From: Jakub Kicinski @ 2026-04-14 0:18 UTC (permalink / raw)
To: Fan Gong
Cc: Zhu Yikai, netdev, David S. Miller, Eric Dumazet, Paolo Abeni,
Simon Horman, Andrew Lunn, Ioana Ciornei, Mohsin Bashir,
linux-kernel, linux-doc, luosifu, Xin Guo, Zhou Shuai, Wu Like,
Shi Jing, Zheng Jiezhen, Maxime Chevallier
In-Reply-To: <157d5cc6e757ffa77eee01dfdc3f2159dc97905f.1775711066.git.zhuyikai1@h-partners.com>
On Sat, 11 Apr 2026 11:36:59 +0800 Fan Gong wrote:
> Implement following ethtool callback function:
> .get_ringparam
> .set_ringparam
>
> These callbacks allow users to utilize ethtool for detailed
> queue depth configuration and monitoring.

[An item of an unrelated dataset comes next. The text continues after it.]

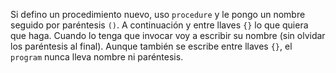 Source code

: Si defino un procedimiento nuevo, uso `procedure` y le pongo un nombre seguido por paréntesis `()`. A continuación y entre llaves `{}` lo que quiera que haga. 
Cuando lo tenga que invocar  voy a escribir su nombre (sin olvidar los paréntesis al final). Aunque también se escribe entre llaves `{}`, el `program` nunca lleva nombre ni paréntesis.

> +static int hinic3_check_ringparam_valid(struct net_device *netdev,
> + const struct ethtool_ringparam *ring)
> +{
> + if (ring->rx_jumbo_pending || ring->rx_mini_pending) {
Can driver actually be called with non-zero values if max is not set?
> + netdev_err(netdev, "Unsupported rx_jumbo_pending/rx_mini_pending\n");
> + return -EINVAL;
> + }
> + if (ring->tx_pending > HINIC3_MAX_TX_QUEUE_DEPTH ||
> + ring->tx_pending < HINIC3_MIN_QUEUE_DEPTH ||
> + ring->rx_pending > HINIC3_MAX_RX_QUEUE_DEPTH ||
> + ring->rx_pending < HINIC3_MIN_QUEUE_DEPTH) {
similar question - do you need to check the upper bound?
kernel should check the input against max returned by .get
> + netdev_err(netdev,
please use extack for errors
> + "Queue depth out of range tx[%d-%d] rx[%d-%d]\n",
> + HINIC3_MIN_QUEUE_DEPTH, HINIC3_MAX_TX_QUEUE_DEPTH,
> + HINIC3_MIN_QUEUE_DEPTH, HINIC3_MAX_RX_QUEUE_DEPTH);
> + return -EINVAL;
> + }
> +
> + return 0;
> +}
> +
> +static int hinic3_set_ringparam(struct net_device *netdev,
> + struct ethtool_ringparam *ring,
> + struct kernel_ethtool_ringparam *kernel_ring,
> + struct netlink_ext_ack *extack)
> +{
> + struct hinic3_nic_dev *nic_dev = netdev_priv(netdev);
> + struct hinic3_dyna_txrxq_params q_params = {};
> + u32 new_sq_depth, new_rq_depth;
> + int err;
> +
> + err = hinic3_check_ringparam_valid(netdev, ring);
> + if (err)
> + return err;
> +
> + new_sq_depth = 1U << ilog2(ring->tx_pending);
> + new_rq_depth = 1U << ilog2(ring->rx_pending);
> + if (new_sq_depth == nic_dev->q_params.sq_depth &&
> + new_rq_depth == nic_dev->q_params.rq_depth)
> + return 0;
> +
> + if (new_sq_depth != ring->tx_pending)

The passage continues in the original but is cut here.